Stored data entries:
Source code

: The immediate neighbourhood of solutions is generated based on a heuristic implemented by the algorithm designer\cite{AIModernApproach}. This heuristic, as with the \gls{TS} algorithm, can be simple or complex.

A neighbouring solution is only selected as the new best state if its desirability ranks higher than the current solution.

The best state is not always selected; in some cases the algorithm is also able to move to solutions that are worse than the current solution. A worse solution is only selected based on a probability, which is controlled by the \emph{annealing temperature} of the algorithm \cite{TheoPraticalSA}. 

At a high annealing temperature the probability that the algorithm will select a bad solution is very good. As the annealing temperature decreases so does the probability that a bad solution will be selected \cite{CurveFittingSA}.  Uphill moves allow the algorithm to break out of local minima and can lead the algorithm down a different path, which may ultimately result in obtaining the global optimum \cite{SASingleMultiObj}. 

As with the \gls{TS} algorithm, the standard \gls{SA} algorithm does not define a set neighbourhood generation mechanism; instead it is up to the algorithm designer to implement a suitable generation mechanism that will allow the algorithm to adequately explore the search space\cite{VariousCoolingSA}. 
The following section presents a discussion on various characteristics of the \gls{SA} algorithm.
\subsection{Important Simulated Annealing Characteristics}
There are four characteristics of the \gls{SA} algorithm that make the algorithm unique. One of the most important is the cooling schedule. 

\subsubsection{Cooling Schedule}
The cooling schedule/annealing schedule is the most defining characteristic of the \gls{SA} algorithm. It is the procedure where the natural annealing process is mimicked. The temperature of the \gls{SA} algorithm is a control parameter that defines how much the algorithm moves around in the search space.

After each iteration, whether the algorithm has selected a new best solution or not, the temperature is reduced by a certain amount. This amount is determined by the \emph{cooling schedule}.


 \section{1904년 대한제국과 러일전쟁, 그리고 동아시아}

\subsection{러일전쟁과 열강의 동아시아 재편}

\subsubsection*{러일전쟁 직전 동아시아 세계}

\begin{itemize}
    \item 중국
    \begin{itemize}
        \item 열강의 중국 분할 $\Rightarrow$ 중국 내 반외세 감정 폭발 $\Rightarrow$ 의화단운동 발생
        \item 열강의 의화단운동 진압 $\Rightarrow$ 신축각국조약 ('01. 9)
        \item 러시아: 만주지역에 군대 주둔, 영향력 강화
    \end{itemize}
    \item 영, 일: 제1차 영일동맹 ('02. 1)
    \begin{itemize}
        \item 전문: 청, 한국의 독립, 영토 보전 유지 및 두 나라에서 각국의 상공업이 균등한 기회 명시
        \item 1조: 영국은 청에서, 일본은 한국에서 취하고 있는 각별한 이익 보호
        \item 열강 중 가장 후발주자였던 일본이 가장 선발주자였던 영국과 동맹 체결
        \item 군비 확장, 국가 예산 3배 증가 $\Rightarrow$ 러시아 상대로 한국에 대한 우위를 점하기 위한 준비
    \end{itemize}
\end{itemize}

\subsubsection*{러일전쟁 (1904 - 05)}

## Instructions for the task
A faithful, word-for-word transcription of the data above is required.

## Solution for this task
Source code

: The immediate neighbourhood of solutions is generated based on a heuristic implemented by the algorithm designer\cite{AIModernApproach}. This heuristic, as with the \gls{TS} algorithm, can be simple or complex.

A neighbouring solution is only selected as the new best state if its desirability ranks higher than the current solution.

The best state is not always selected; in some cases the algorithm is also able to move to solutions that are worse than the current solution. A worse solution is only selected based on a probability, which is controlled by the \emph{annealing temperature} of the algorithm \cite{TheoPraticalSA}. 

At a high annealing temperature the probability that the algorithm will select a bad solution is very good. As the annealing temperature decreases so does the probability that a bad solution will be selected \cite{CurveFittingSA}.  Uphill moves allow the algorithm to break out of local minima and can lead the algorithm down a different path, which may ultimately result in obtaining the global optimum \cite{SASingleMultiObj}. 

As with the \gls{TS} algorithm, the standard \gls{SA} algorithm does not define a set neighbourhood generation mechanism; instead it is up to the algorithm designer to implement a suitable generation mechanism that will allow the algorithm to adequately explore the search space\cite{VariousCoolingSA}. 
The following section presents a discussion on various characteristics of the \gls{SA} algorithm.
\subsection{Important Simulated Annealing Characteristics}
There are four characteristics of the \gls{SA} algorithm that make the algorithm unique. One of the most important is the cooling schedule. 

\subsubsection{Cooling Schedule}
The cooling schedule/annealing schedule is the most defining characteristic of the \gls{SA} algorithm. It is the procedure where the natural annealing process is mimicked. The temperature of the \gls{SA} algorithm is a control parameter that defines how much the algorithm moves around in the search space.

After each iteration, whether the algorithm has selected a new best solution or not, the temperature is reduced by a certain amount. This amount is determined by the \emph{cooling schedule}.


 \section{1904년 대한제국과 러일전쟁, 그리고 동아시아}

\subsection{러일전쟁과 열강의 동아시아 재편}

\subsubsection*{러일전쟁 직전 동아시아 세계}

\begin{itemize}
    \item 중국
    \begin{itemize}
        \item 열강의 중국 분할 $\Rightarrow$ 중국 내 반외세 감정 폭발 $\Rightarrow$ 의화단운동 발생
        \item 열강의 의화단운동 진압 $\Rightarrow$ 신축각국조약 ('01. 9)
        \item 러시아: 만주지역에 군대 주둔, 영향력 강화
    \end{itemize}
    \item 영, 일: 제1차 영일동맹 ('02. 1)
    \begin{itemize}
        \item 전문: 청, 한국의 독립, 영토 보전 유지 및 두 나라에서 각국의 상공업이 균등한 기회 명시
        \item 1조: 영국은 청에서, 일본은 한국에서 취하고 있는 각별한 이익 보호
        \item 열강 중 가장 후발주자였던 일본이 가장 선발주자였던 영국과 동맹 체결
        \item 군비 확장, 국가 예산 3배 증가 $\Rightarrow$ 러시아 상대로 한국에 대한 우위를 점하기 위한 준비
    \end{itemize}
\end{itemize}

\subsubsection*{러일전쟁 (1904 - 05)}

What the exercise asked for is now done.